En op dezelfde dag rock & bluesgitarist en zanger Lonnie Mack, waarvan ik het één en ander in de muziekkast heb staan. Hij was actief tussen 1963 en begin van het nieuwe millenium. Volgens het toonaangevende magazine Guitar World was Mack een voorbeeld en inspiratie voor vrijwel elke grote gitarist vanaf de zestiger jaren tot eind jaren tachtig: van Clapton tot Allman. Hij is bovendien één van de grote voorbeelden (tevens qua speelstijl) van Stevie Ray Vaughan, die menig liedje van hem gecovered heeft. Om een indruk te geven één van zijn successen: Wham (en met de SRV-man)
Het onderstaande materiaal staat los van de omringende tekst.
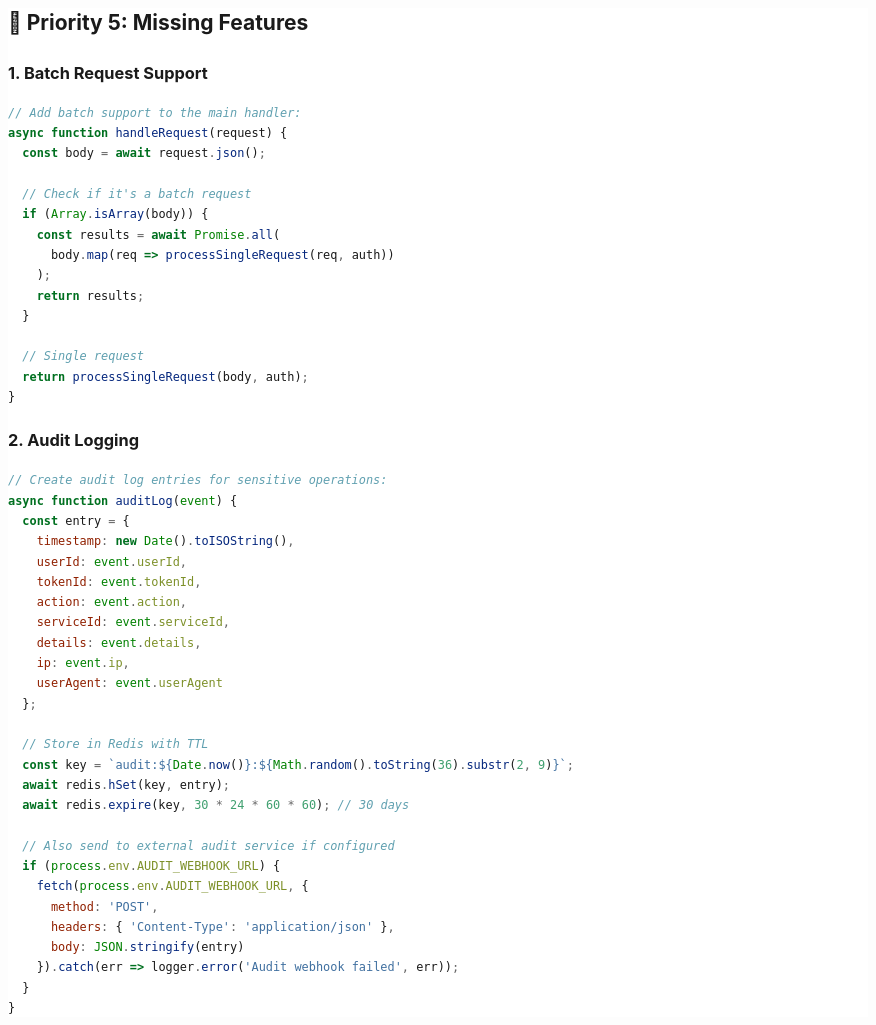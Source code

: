 ## 🔄 Priority 5: Missing Features

### 1. Batch Request Support

```javascript
// Add batch support to the main handler:
async function handleRequest(request) {
  const body = await request.json();
  
  // Check if it's a batch request
  if (Array.isArray(body)) {
    const results = await Promise.all(
      body.map(req => processSingleRequest(req, auth))
    );
    return results;
  }
  
  // Single request
  return processSingleRequest(body, auth);
}
```

### 2. Audit Logging

```javascript
// Create audit log entries for sensitive operations:
async function auditLog(event) {
  const entry = {
    timestamp: new Date().toISOString(),
    userId: event.userId,
    tokenId: event.tokenId,
    action: event.action,
    serviceId: event.serviceId,
    details: event.details,
    ip: event.ip,
    userAgent: event.userAgent
  };
  
  // Store in Redis with TTL
  const key = `audit:${Date.now()}:${Math.random().toString(36).substr(2, 9)}`;
  await redis.hSet(key, entry);
  await redis.expire(key, 30 * 24 * 60 * 60); // 30 days
  
  // Also send to external audit service if configured
  if (process.env.AUDIT_WEBHOOK_URL) {
    fetch(process.env.AUDIT_WEBHOOK_URL, {
      method: 'POST',
      headers: { 'Content-Type': 'application/json' },
      body: JSON.stringify(entry)
    }).catch(err => logger.error('Audit webhook failed', err));
  }
}
```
Gisteren overleed Papa Wemba, de Afrikaanse ‘king of rhumbarock’ op het podium tijdens een concert; veel mooier kan het voor een artiest niet worden… in het harnas sterven. Hij trad sinds de jaren zeventig op en heeft sinds zijn solocarrière in 1986 twintig albums uitgebracht.
Youtube hem maar eens.
Afijn, ook Billy Paul werd gisteren opgeroepen. Een geweldige soulzanger, die al sinds 1952 plaatjes maakte, maar de doorbraak kwam in pas 1972 met Me & Mrs. Jones. Toch kon hij dit succes niet evenaren en de opvolgers bleven (soms ver) achter bij (naar wat later bleek) zijn hoogtepunt. Wellicht omdat hij na de monsterhit meer psychedelische muziek ging maken, terwijl het publiek min of meer eenzelfde opvolger wilde horen. Uitsluitend Thanks For Saving My Life kon enigszins aan de verwachtingen voldoen. Enkele (overigens uitstekende) covers deden redelijk, zoals Only The Strong Survive en Let ’em In. In 1977 nam hij deel aan het Let’s Clean Up The Ghetto –project vanwege de enorme rotzooi in de achterbuurtent samen met Lou Rawls, Teddy Pendergrass, The O’Jays, Archie Bell en Dee Dee Sharp op (1977).
Paul heeft vanwege zijn single Let’s Make A Baby nog een publieke ruzie uitgevochten met Jesse Jackson. U weet wel, de dominee die de erfenis van Dr. Martin Luther King wilde toe eigenen. Hij zocht in 1976 de publiciteit met een (nep)kruistocht tegen sex op de radio en Billy Paul’s lied moest het ontgelden.
Feitelijk was zijn zangcarrière na 1980 over, maar het duurde tot 1989 toen hij tijdens een concert het publiek vertelde te stoppen.